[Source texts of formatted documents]
--- START ---

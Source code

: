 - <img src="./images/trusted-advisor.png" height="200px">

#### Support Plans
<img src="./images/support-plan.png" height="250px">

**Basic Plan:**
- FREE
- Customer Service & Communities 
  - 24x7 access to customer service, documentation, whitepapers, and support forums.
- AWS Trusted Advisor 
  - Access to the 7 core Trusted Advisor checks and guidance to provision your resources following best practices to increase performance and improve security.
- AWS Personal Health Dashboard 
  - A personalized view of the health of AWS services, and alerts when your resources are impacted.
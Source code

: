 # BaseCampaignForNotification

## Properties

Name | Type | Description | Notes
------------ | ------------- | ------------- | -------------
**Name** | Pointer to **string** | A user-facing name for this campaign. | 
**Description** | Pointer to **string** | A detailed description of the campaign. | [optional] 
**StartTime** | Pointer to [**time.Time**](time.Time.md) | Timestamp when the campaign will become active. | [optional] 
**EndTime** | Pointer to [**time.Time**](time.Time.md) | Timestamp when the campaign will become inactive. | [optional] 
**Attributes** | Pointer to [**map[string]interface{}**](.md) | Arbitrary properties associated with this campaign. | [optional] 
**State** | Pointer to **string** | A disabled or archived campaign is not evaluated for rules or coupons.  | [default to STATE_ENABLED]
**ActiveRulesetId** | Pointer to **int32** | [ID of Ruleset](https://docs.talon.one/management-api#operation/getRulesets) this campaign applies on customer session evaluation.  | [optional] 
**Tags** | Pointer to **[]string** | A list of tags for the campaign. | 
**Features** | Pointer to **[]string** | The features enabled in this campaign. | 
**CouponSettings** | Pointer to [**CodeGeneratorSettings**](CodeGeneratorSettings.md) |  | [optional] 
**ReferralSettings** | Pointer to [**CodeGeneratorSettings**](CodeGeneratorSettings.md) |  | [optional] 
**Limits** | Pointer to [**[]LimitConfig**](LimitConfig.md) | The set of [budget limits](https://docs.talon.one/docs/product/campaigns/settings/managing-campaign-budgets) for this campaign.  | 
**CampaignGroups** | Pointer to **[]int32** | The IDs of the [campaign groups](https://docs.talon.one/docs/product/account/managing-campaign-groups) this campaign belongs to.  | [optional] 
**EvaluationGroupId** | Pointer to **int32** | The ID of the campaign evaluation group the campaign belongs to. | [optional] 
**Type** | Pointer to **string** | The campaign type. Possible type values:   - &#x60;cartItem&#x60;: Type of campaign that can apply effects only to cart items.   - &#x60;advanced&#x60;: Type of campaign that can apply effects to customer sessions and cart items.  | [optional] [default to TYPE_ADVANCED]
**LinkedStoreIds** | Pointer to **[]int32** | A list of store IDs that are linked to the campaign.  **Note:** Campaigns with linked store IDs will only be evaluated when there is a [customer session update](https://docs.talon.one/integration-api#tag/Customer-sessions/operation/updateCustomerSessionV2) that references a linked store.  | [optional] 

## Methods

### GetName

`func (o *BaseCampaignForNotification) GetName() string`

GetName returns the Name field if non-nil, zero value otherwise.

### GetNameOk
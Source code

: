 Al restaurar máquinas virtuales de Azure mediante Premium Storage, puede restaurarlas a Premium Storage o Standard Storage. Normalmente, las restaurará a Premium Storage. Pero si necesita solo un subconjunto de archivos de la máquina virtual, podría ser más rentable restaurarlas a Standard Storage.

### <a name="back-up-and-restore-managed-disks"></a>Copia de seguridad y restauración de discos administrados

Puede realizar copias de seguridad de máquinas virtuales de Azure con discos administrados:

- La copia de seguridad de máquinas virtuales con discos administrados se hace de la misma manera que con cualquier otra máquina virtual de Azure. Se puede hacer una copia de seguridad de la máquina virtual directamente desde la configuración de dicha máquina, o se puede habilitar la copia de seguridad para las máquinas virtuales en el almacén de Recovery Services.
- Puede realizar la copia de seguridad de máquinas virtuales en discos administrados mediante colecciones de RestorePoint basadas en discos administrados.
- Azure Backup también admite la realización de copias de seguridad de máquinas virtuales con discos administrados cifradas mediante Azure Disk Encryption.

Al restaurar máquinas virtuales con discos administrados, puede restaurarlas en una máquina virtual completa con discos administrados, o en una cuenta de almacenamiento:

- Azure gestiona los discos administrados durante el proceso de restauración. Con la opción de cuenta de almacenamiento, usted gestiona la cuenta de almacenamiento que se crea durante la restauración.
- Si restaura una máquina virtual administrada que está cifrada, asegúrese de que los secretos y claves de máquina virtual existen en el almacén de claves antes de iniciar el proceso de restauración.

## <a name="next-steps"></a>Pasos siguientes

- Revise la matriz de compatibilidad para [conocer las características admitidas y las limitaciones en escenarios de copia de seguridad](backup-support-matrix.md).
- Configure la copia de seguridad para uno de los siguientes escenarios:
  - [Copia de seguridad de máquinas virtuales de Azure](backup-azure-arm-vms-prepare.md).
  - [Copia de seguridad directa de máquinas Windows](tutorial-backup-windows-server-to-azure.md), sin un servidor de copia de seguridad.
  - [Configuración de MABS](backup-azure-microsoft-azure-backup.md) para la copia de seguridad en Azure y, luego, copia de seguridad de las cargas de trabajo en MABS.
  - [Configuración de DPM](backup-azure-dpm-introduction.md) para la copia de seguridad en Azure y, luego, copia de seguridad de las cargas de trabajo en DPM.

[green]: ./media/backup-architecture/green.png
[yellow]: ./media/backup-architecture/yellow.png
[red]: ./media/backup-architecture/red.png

--- END ---
--- START ---

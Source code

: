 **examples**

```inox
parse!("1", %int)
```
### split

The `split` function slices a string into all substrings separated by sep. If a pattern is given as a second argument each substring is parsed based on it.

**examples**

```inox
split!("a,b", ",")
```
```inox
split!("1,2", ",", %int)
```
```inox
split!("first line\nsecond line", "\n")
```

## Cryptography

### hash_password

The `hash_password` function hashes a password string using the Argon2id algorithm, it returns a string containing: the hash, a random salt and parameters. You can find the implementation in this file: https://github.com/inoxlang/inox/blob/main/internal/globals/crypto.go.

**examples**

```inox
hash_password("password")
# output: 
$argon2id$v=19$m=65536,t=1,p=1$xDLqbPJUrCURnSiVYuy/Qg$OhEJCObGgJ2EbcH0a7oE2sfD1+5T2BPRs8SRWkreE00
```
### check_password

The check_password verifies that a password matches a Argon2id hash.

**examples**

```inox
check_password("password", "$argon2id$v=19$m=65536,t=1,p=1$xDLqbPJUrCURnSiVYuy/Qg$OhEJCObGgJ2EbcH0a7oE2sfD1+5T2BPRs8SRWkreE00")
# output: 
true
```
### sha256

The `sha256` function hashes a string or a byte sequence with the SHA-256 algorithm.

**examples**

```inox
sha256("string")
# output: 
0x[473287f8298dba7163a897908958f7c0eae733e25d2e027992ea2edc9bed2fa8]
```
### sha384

--- END ---

Action item => Please find all lines of the entries that hold the string "this" and copy them.

Reply to the task =>
**Name** | Pointer to **string** | A user-facing name for this campaign. | 
**Attributes** | Pointer to [**map[string]interface{}**](.md) | Arbitrary properties associated with this campaign. | [optional] 
**ActiveRulesetId** | Pointer to **int32** | [ID of Ruleset](https://docs.talon.one/management-api#operation/getRulesets) this campaign applies on customer session evaluation.  | [optional] 
**Features** | Pointer to **[]string** | The features enabled in this campaign. | 
**Limits** | Pointer to [**[]LimitConfig**](LimitConfig.md) | The set of [budget limits](https://docs.talon.one/docs/product/campaigns/settings/managing-campaign-budgets) for this campaign.  | 
**CampaignGroups** | Pointer to **[]int32** | The IDs of the [campaign groups](https://docs.talon.one/docs/product/account/managing-campaign-groups) this campaign belongs to.  | [optional] 
The `hash_password` function hashes a password string using the Argon2id algorithm, it returns a string containing: the hash, a random salt and parameters. You can find the implementation in this file: https://github.com/inoxlang/inox/blob/main/internal/globals/crypto.go.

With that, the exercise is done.